Document images with source code
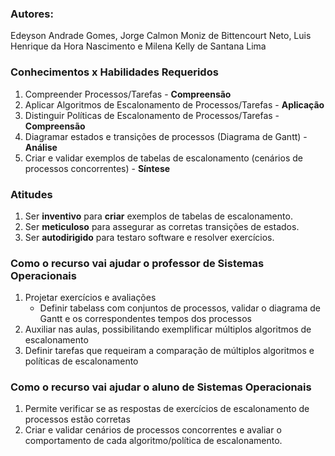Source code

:### **Autores:** 

Edeyson Andrade Gomes, Jorge Calmon Moniz de Bittencourt Neto, Luis Henrique da Hora Nascimento e Milena Kelly de Santana Lima

### **Conhecimentos x Habilidades Requeridos**

1. Compreender Processos/Tarefas - **Compreensão**
2. Aplicar Algoritmos de Escalonamento de Processos/Tarefas - **Aplicação**
3. Distinguir Políticas de Escalonamento de Processos/Tarefas - **Compreensão**
4. Diagramar estados e transições de processos (Diagrama de Gantt) - **Análise**
5. Criar e validar exemplos de tabelas de escalonamento (cenários de processos concorrentes) - **Síntese**

### Atitudes
1. Ser **inventivo** para **criar** exemplos de tabelas de escalonamento.
2. Ser **meticuloso** para assegurar as corretas transições de estados.
3. Ser **autodirigido** para testaro software e resolver exercícios.


### Como o recurso vai ajudar o professor de Sistemas Operacionais

1. Projetar exercícios e avaliações
   - Definir tabelass com conjuntos de processos, validar o diagrama de Gantt e os correspondentes tempos dos processos 
4. Auxiliar nas aulas, possibilitando exemplificar múltiplos algoritmos de escalonamento
5. Definir tarefas que requeiram a comparação de múltiplos algoritmos e políticas de escalonamento


### Como o recurso vai ajudar o aluno de Sistemas Operacionais

1. Permite verificar se as respostas de exercícios de escalonamento de processos estão corretas
2. Criar e validar cenários de processos concorrentes e avaliar o comportamento de cada algoritmo/política de escalonamento.


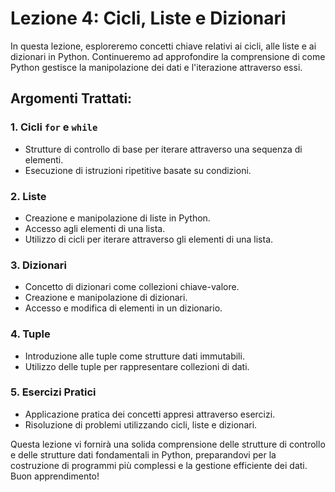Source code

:# Lezione 4: Cicli, Liste e Dizionari

In questa lezione, esploreremo concetti chiave relativi ai cicli, alle liste e ai dizionari in Python. Continueremo ad approfondire la comprensione di come Python gestisce la manipolazione dei dati e l'iterazione attraverso essi.

## Argomenti Trattati:

### 1. Cicli `for` e `while`
   - Strutture di controllo di base per iterare attraverso una sequenza di elementi.
   - Esecuzione di istruzioni ripetitive basate su condizioni.

### 2. Liste
   - Creazione e manipolazione di liste in Python.
   - Accesso agli elementi di una lista.
   - Utilizzo di cicli per iterare attraverso gli elementi di una lista.

### 3. Dizionari
   - Concetto di dizionari come collezioni chiave-valore.
   - Creazione e manipolazione di dizionari.
   - Accesso e modifica di elementi in un dizionario.

### 4. Tuple
   - Introduzione alle tuple come strutture dati immutabili.
   - Utilizzo delle tuple per rappresentare collezioni di dati.

### 5. Esercizi Pratici
   - Applicazione pratica dei concetti appresi attraverso esercizi.
   - Risoluzione di problemi utilizzando cicli, liste e dizionari.

Questa lezione vi fornirà una solida comprensione delle strutture di controllo e delle strutture dati fondamentali in Python, preparandovi per la costruzione di programmi più complessi e la gestione efficiente dei dati. Buon apprendimento!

§ TASK DIRECTIONS: All lines in the data above from the one with "In questa lezione, esploreremo" through the one with "### 3. Dizionari" must be repeated exactly, and no others.

§ TASK SOLUTION:
In questa lezione, esploreremo concetti chiave relativi ai cicli, alle liste e ai dizionari in Python. Continueremo ad approfondire la comprensione di come Python gestisce la manipolazione dei dati e l'iterazione attraverso essi.

## Argomenti Trattati:

### 1. Cicli `for` e `while`
   - Strutture di controllo di base per iterare attraverso una sequenza di elementi.
   - Esecuzione di istruzioni ripetitive basate su condizioni.

### 2. Liste
   - Creazione e manipolazione di liste in Python.
   - Accesso agli elementi di una lista.
   - Utilizzo di cicli per iterare attraverso gli elementi di una lista.

### 3. Dizionari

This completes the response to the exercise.